Népal, Katmandou et un trek dans le Langtang

Faire la file pour embarquer vers le Népal est une expérience en soi. Ca presse, ça pousse, ça dépasse de partout. Ils ne savent visiblement pas que l'avion ne décollera pas tant que tout le monde n'est pas monté à bord. Ce sera la même chose à la sortie, évidemment (l'avion ne risque pourtant pas de repartir avec quelqu'un qui n'est pas descendu).

Airport

L'atterrissage à l'aéroport "international" de Katmandou (KTM) est impressionnant. Plus on approche, plus les montagnes sont valonnées, on aperçoit de plus en plus d'habitations et de stupas, jusqu'à découvrir un capharnaüm de constructions bétonnées et de rues grouillantes, juste sous nos roues.
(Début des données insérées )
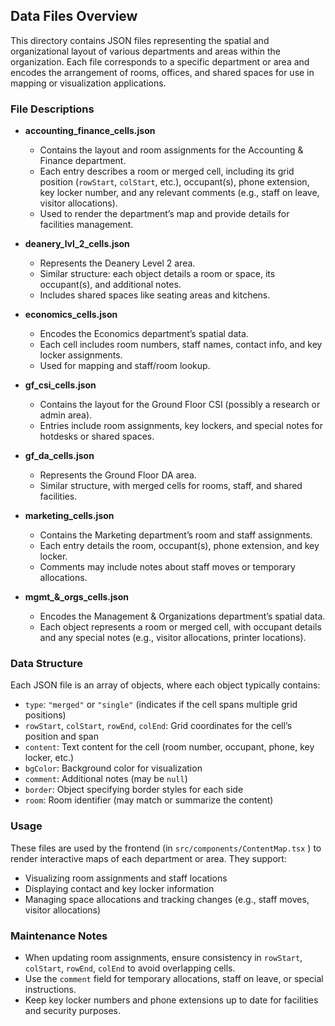 ## Data Files Overview

This directory contains JSON files representing the spatial and organizational layout of various departments and areas within the organization. Each file corresponds to a specific department or area and encodes the arrangement of rooms, offices, and shared spaces for use in mapping or visualization applications.

### File Descriptions

- **accounting_finance_cells.json**
  - Contains the layout and room assignments for the Accounting & Finance department.
  - Each entry describes a room or merged cell, including its grid position (`rowStart`, `colStart`, etc.), occupant(s), phone extension, key locker number, and any relevant comments (e.g., staff on leave, visitor allocations).
  - Used to render the department’s map and provide details for facilities management.

- **deanery_lvl_2_cells.json**
  - Represents the Deanery Level 2 area.
  - Similar structure: each object details a room or space, its occupant(s), and additional notes.
  - Includes shared spaces like seating areas and kitchens.

- **economics_cells.json**
  - Encodes the Economics department’s spatial data.
  - Each cell includes room numbers, staff names, contact info, and key locker assignments.
  - Used for mapping and staff/room lookup.

- **gf_csi_cells.json**
  - Contains the layout for the Ground Floor CSI (possibly a research or admin area).
  - Entries include room assignments, key lockers, and special notes for hotdesks or shared spaces.

- **gf_da_cells.json**
  - Represents the Ground Floor DA area.
  - Similar structure, with merged cells for rooms, staff, and shared facilities.

- **marketing_cells.json**
  - Contains the Marketing department’s room and staff assignments.
  - Each entry details the room, occupant(s), phone extension, and key locker.
  - Comments may include notes about staff moves or temporary allocations.

- **mgmt_&_orgs_cells.json**
  - Encodes the Management & Organizations department’s spatial data.
  - Each object represents a room or merged cell, with occupant details and any special notes (e.g., visitor allocations, printer locations).

### Data Structure

Each JSON file is an array of objects, where each object typically contains:
- `type`: `"merged"` or `"single"` (indicates if the cell spans multiple grid positions)
- `rowStart`, `colStart`, `rowEnd`, `colEnd`: Grid coordinates for the cell’s position and span
- `content`: Text content for the cell (room number, occupant, phone, key locker, etc.)
- `bgColor`: Background color for visualization
- `comment`: Additional notes (may be `null`)
- `border`: Object specifying border styles for each side
- `room`: Room identifier (may match or summarize the content)

### Usage

These files are used by the frontend (in `src/components/ContentMap.tsx` ) to render interactive maps of each department or area. They support:
- Visualizing room assignments and staff locations
- Displaying contact and key locker information
- Managing space allocations and tracking changes (e.g., staff moves, visitor allocations)

### Maintenance Notes

- When updating room assignments, ensure consistency in `rowStart`, `colStart`, `rowEnd`, `colEnd` to avoid overlapping cells.
- Use the `comment` field for temporary allocations, staff on leave, or special instructions.
- Keep key locker numbers and phone extensions up to date for facilities and security purposes.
Avant cela, les trous d'air au dessus de l'ouest de l'Inde semblaient déjà annoncer la couleur du reste du voyage. J'ai littéralement décollé de mon siège, seulement retenu par la ceinture. C'est bien la première fois que j'ai une appréhension à bord d'un avion et que je dois m'accrocher au siège.

Avion

Je descend à même la piste, et je peux voir un avion (je ne sais plus la compagnie, une compagnie qui "assure" des vols internes) dont la carlingue est rouillée. Rassurant.

Vu que j'ai réservé un trek, la société m'envoie un chauffeur. C'est plutôt opportun, car des centaines de personnes attendent à la sortie de l'aéroport pour tenter de vous décrocher une course en ville. Après 16 heures de voyage, c'est appréciable d'éviter la cohue.

Je réalise vite que je tombe dans un des pays des plus pauvres du monde, la claque est violente (d'autant plus en faisant escale à Adu Dhabi, où les voitures sur les pistes sont en partie des BMW série 7).

La petite voiture d'un autre âge n'a pas de ceinture à l'arrière. Les sièges sont troués. L'autoradio est accrochée tant bien que mal au tableau de bord.

Dès la sortie de l'aéroport, on tombe sur une route de terre ou s'amoncellent des détritus. Je vois un vendeur avec son chariot sur un tas de déchets de plusiuers mètres carrés, sur une épaisseur d'au moins 20 centimètres.

Direction l'hébergement Yellow House, à proximité de Thamel. J'avais trouvé cet endroit sur internet, mais l'idéal pour la suite est d'avoir un guide (j'avais le Lonely Planet, même si je tends à le déconseiller, victime de son succès tout le monde se rue sur leurs recommandations).

Arrivé sur place, il est déjà tard, j'observe la ville depuis les escaliers qui mènent à l'étage, et sous mes yeux, tout s'éteint, telle une panne de courant.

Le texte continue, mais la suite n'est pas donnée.